Et pour ce faire, il commence par appeler des pêcheurs. Des travailleurs de la mer, et qui sont donc eux aussi atteint par le mal qu’elle figure Ils sont comme nous, des pécheurs avec les pécheurs. Mais Jésus leur dit qu’ils seront maintenant pêcheurs d’hommes. Leur mission sera de sortir les hommes de la mort et de leur donner la vie.
Mais pour cela, ils sont invités à une grande radicalité. Simon et André sont invités à renoncer à l’univers matériel, à leur métier, à la possession, pour oser la confiance : « aussitôt, laissant là leurs filets, ils le suivirent ». Nous aussi, nous sommes conviés à changer de chemin, à adopter une autre mentalité, à laisser un autre, Dieu, gouverner notre vie.
Quant aux deux fils de Zébédée, Jacques et Jean, ils laissèrent père, ouvriers et famille et « partirent derrière lui. » Ils sont amenés à se libérer des liens affectifs pour tout ordonner à l’amour de Jésus.

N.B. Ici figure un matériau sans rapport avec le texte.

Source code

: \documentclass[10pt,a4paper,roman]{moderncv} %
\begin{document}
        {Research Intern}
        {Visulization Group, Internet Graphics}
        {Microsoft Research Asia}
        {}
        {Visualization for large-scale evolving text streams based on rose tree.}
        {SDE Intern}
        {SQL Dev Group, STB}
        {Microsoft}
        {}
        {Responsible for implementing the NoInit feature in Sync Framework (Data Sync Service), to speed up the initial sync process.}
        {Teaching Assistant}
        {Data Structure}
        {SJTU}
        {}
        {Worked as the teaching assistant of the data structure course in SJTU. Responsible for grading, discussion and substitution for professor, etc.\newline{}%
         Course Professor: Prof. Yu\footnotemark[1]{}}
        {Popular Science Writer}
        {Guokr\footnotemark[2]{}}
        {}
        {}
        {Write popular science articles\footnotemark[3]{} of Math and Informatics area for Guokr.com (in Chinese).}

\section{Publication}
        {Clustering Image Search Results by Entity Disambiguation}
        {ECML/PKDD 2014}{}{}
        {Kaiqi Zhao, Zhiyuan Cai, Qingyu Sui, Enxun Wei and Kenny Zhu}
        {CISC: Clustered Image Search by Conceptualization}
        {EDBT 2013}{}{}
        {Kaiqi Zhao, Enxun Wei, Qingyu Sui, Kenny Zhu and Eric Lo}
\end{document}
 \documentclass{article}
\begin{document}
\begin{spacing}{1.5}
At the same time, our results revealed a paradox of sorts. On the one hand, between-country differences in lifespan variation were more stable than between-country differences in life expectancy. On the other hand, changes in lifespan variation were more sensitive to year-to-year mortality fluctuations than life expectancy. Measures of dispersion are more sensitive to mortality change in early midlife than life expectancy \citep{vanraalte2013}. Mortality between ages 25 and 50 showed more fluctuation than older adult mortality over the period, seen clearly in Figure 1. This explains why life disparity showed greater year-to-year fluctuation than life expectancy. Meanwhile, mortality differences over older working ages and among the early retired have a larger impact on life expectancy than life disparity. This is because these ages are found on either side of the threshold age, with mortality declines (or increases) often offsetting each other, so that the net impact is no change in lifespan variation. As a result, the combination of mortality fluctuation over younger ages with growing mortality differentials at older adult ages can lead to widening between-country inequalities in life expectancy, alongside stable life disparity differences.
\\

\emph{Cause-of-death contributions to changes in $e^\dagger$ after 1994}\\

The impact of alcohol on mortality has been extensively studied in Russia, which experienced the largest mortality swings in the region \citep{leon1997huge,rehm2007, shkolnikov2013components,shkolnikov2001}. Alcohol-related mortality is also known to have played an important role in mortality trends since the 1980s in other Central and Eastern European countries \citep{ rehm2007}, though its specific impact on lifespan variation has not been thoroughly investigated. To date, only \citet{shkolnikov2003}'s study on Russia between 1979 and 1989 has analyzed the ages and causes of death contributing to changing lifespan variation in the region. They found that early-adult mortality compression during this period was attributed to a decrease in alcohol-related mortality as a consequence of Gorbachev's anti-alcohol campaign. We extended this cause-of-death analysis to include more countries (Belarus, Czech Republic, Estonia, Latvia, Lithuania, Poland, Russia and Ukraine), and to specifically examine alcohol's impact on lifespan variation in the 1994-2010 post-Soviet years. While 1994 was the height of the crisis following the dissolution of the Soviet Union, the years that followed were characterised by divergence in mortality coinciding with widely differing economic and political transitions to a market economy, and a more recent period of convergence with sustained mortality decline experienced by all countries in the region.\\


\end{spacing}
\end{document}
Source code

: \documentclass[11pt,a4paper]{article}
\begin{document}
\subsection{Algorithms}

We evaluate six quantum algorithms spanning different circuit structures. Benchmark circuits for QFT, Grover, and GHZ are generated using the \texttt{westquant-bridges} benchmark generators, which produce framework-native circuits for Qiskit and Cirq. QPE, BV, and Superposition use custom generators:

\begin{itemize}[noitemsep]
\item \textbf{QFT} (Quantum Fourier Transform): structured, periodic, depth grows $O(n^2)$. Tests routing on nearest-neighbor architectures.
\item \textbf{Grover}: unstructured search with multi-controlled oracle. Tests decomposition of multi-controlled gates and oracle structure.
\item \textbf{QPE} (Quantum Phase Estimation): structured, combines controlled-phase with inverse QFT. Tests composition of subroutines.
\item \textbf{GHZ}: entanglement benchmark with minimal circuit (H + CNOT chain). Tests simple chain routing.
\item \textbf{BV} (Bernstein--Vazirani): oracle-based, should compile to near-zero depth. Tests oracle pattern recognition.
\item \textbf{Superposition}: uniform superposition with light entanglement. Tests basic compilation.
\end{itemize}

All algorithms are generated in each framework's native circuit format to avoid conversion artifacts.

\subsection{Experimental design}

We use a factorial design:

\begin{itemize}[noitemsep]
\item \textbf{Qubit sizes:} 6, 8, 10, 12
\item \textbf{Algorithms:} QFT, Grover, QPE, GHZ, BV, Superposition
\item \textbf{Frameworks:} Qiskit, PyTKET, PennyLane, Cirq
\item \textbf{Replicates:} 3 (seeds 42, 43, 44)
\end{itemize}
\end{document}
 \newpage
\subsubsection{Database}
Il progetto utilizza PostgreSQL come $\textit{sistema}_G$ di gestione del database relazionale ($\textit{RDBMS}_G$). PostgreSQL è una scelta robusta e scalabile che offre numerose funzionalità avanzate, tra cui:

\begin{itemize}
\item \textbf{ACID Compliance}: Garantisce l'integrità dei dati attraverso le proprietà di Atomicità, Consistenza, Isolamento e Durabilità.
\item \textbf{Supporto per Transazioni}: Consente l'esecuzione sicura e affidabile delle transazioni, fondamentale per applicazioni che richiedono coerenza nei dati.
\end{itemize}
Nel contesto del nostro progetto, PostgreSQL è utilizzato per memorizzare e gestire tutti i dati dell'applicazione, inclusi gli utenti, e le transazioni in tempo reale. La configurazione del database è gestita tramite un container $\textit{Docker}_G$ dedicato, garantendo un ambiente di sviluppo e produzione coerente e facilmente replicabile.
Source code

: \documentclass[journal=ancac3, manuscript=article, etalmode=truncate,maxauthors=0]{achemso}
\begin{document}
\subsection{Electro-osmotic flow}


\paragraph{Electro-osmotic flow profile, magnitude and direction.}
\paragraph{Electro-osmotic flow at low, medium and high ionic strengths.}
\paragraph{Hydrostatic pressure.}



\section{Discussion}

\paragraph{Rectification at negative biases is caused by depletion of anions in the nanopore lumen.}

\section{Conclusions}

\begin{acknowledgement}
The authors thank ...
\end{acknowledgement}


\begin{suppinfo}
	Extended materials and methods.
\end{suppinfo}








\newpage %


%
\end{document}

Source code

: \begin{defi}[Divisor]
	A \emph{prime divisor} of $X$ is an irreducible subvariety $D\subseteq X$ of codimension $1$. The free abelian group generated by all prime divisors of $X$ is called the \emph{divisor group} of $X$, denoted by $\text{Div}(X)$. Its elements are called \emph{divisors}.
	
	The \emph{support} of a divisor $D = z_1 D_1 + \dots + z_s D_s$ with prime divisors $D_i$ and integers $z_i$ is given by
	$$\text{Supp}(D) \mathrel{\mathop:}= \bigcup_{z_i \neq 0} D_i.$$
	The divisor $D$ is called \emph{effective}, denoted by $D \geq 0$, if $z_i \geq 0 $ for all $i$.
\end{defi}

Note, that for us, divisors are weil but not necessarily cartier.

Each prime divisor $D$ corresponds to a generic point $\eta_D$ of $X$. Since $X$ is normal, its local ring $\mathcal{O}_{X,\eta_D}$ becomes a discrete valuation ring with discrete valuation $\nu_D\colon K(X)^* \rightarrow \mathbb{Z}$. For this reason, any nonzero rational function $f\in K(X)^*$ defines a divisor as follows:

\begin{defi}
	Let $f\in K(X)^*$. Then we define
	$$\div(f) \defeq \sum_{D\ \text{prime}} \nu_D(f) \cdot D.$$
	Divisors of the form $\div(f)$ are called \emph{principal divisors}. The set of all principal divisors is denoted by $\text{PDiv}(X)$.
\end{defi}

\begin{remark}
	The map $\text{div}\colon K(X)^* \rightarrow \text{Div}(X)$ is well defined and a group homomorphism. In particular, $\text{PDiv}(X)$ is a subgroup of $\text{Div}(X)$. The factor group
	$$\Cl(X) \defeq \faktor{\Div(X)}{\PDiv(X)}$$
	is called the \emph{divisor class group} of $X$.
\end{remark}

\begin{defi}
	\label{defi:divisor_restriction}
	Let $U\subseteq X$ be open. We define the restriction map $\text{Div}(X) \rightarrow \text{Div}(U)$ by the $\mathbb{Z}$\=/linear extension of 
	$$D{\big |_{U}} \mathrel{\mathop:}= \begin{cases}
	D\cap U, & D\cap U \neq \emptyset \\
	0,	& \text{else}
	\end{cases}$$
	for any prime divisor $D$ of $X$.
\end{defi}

« Le temps est limité », ajoute l’apôtre Paul. « Que ceux qui ont une femme soient comme s’ils n’en avaient pas, ceux qui pleurent comme s’ils ne pleuraient pas, ceux qui font des achats comme s’ils n’en faisaient pas. » Se tourner vers Dieu et croire à la Bonne Nouvelle de Jésus nous introduit dans un monde nouveau, celui d’un lien personnel avec Dieu, auquel tout le reste – métier, gagne-pain, relations – est paisiblement ordonné.
Que les paroles du psaume que nos venons de chanter guident notre prière et notre action : « Seigneur, enseigne-moi tes voies, fais-moi connaître ta route. Dirige-moi par ta vérité, enseigne-moi, car tu es le Dieu qui me sauve » (Psaume 24).